Another possibility would be putting together some of these suggestions into
the contributor guidance
https://cwiki.apache.org/confluence/display/AVRO/How+To+Contribute or maybe
some kind of spec code review checklist.

You might be interested in using AVDL as a more natural way of defining types
than AVSC. Also, you can combine multiple ACSC's together into the same context
in order to normalize your type declarations. If you haven't already noticed,
you can refer to an existing record type by its fully qualified name.
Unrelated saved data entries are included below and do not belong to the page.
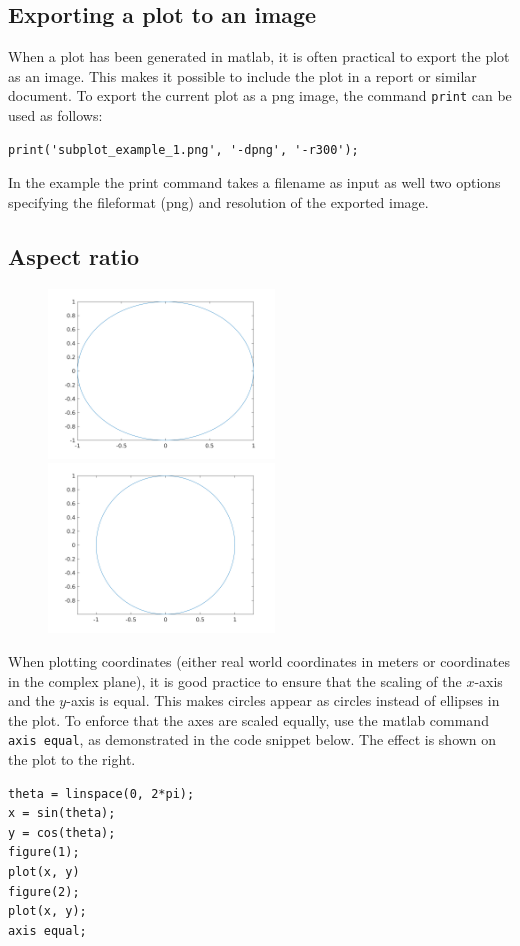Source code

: \subsection{Exporting a plot to an image}

When a plot has been generated in matlab, 
it is often practical to export the plot as an image.
This makes it possible to include the plot in a 
report or similar document.
To export the current plot as a png image, the command
\verb!print! can be used as follows:
\begin{lstlisting}
print('subplot_example_1.png', '-dpng', '-r300');
\end{lstlisting}
In the example the print command takes a filename as input 
as well two options specifying the fileformat (png) 
and resolution of the exported image.


\subsection{Aspect ratio}

\begin{figure}
\includegraphics[width=6cm]{pic/plotting/aspect_ratio_free.png}
\includegraphics[width=6cm]{pic/plotting/aspect_ratio_equal.png}
\end{figure}
When plotting coordinates (either real world coordinates in meters
or coordinates in the complex plane), it is good practice to 
ensure that the scaling of the $x$-axis and the $y$-axis is equal.
This makes circles appear as circles instead of ellipses in the plot.
To enforce that the axes are scaled equally, use the matlab
command \verb!axis equal!, as demonstrated in the code snippet
below.
The effect is shown on the plot to the right.

\begin{lstlisting}
theta = linspace(0, 2*pi);
x = sin(theta);
y = cos(theta);
figure(1);
plot(x, y)
figure(2);
plot(x, y);
axis equal;
\end{lstlisting}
I agree with your critique of "derived type". It should probably say "complex
type" instead.

"Type name" does not seem particularly confusing to me. It goes in the
"typeName" part of "type": "typeName", and it's either one of the primitive
type names, "record", "enum", "array", "map", or "fixed".
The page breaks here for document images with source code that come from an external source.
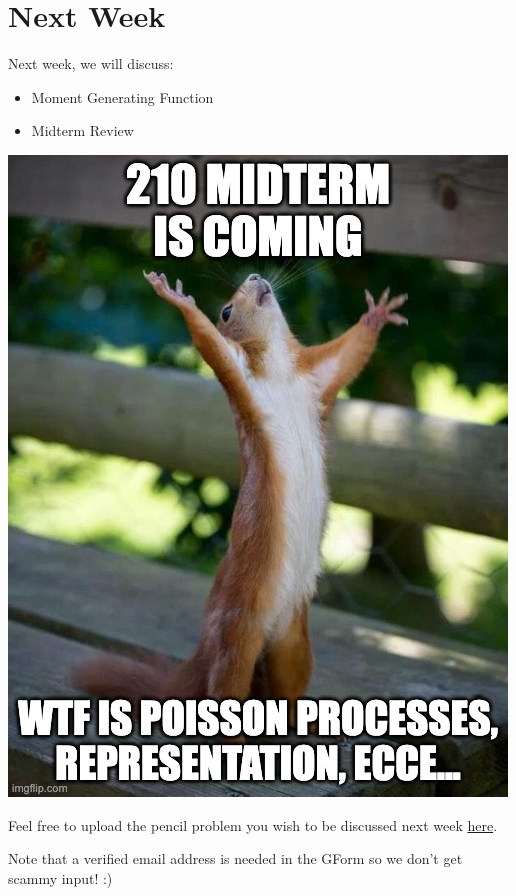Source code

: \documentclass[
  letterpaper,
  DIV=11,
  numbers=noendperiod]{scrreprt}
\providecommand{\tightlist}{%
  \setlength{\itemsep}{0pt}\setlength{\parskip}{0pt}}\usepackage{longtable,booktabs,array}
\theoremstyle{definition}
\theoremstyle{plain}
\theoremstyle{remark}
\begin{document}
\hypertarget{next-week-4}{%
\section*{Next Week}\label{next-week-4}}


Next week, we will discuss:

\begin{itemize}
\tightlist
\item
  Moment Generating Function
\item
  Midterm Review
\end{itemize}

\includegraphics{./assets/img/midterm.jpeg}

Feel free to upload the pencil problem you wish to be discussed next
week \href{https://forms.gle/RBmMNYJp4u3qD5W79}{here}.

Note that a verified email address is needed in the GForm so we don't
get scammy input! :)
\end{document}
Regarding unsigned 64 bit integers, that's true, but languages like Java and
Python don't have it, so you'd have to figure out what those other languages
should do.

Regarding signaling NaN, the Java spec states, "The Java Virtual Machine has no
signaling NaN value." But it makes sense that this distinction is important for
other languages.

> "Default values for union fields correspond to the first schema in the
> union". This phrase is
difference between JSON encoding for Avro data and JSON encoding for
default field. And, of course, presence of this
difference is design bug

I don't follow you, maybe clarify in case other people have the same problem?
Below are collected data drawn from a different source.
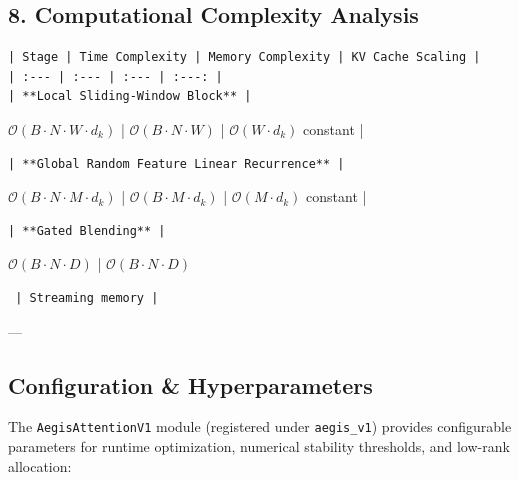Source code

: \subsection{8. Computational Complexity Analysis}
\begin{verbatim}
| Stage | Time Complexity | Memory Complexity | KV Cache Scaling |
| :--- | :--- | :--- | :---: |
| **Local Sliding-Window Block** | 
\end{verbatim}$\mathcal{O}(B \cdot N \cdot W \cdot d_k)$ | $\mathcal{O}(B \cdot N \cdot W)$ | $\mathcal{O}(W \cdot d_k)$ constant |
\begin{verbatim}
| **Global Random Feature Linear Recurrence** | 
\end{verbatim}$\mathcal{O}(B \cdot N \cdot M \cdot d_k)$ | $\mathcal{O}(B \cdot M \cdot d_k)$ | $\mathcal{O}(M \cdot d_k)$ constant |
\begin{verbatim}
| **Gated Blending** | 
\end{verbatim}$\mathcal{O}(B \cdot N \cdot D)$ | $\mathcal{O}(B \cdot N \cdot D)$\begin{verbatim}
 | Streaming memory |
\end{verbatim}

---

\subsection{Configuration \& Hyperparameters}
The \texttt{AegisAttentionV1} module (registered under \texttt{aegis\_v1}) provides configurable parameters for runtime optimization, numerical stability thresholds, and low-rank allocation:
> "The null namespace may not be used in a dot-separated sequence of names".
> You defined previously
null namespace as a empty string instead of *whole* namespace. I. e. null
namespace is lack of namespace (i. e. lack of
whole dot-separated sequence). So there is no sense in speaking on using
null namespace in dot-separated sequence. You
probably mean that one should not use empty string in dot-separated sequence

I'm not sure you have that exactly right. The null namespace isn't defined as
an empty string, the empty string is used to indicate the null namespace. Null
namespace is not necessarily just lack of namespace. If you omit "namespace"
and omit the namespace in "name", then it uses the namespace of the enclosing
definition, and only uses the null namespace if there is no enclosing
namespace. However, I agree that it could be reworded to say that each <name>
component of a namespace must be a non-empty string.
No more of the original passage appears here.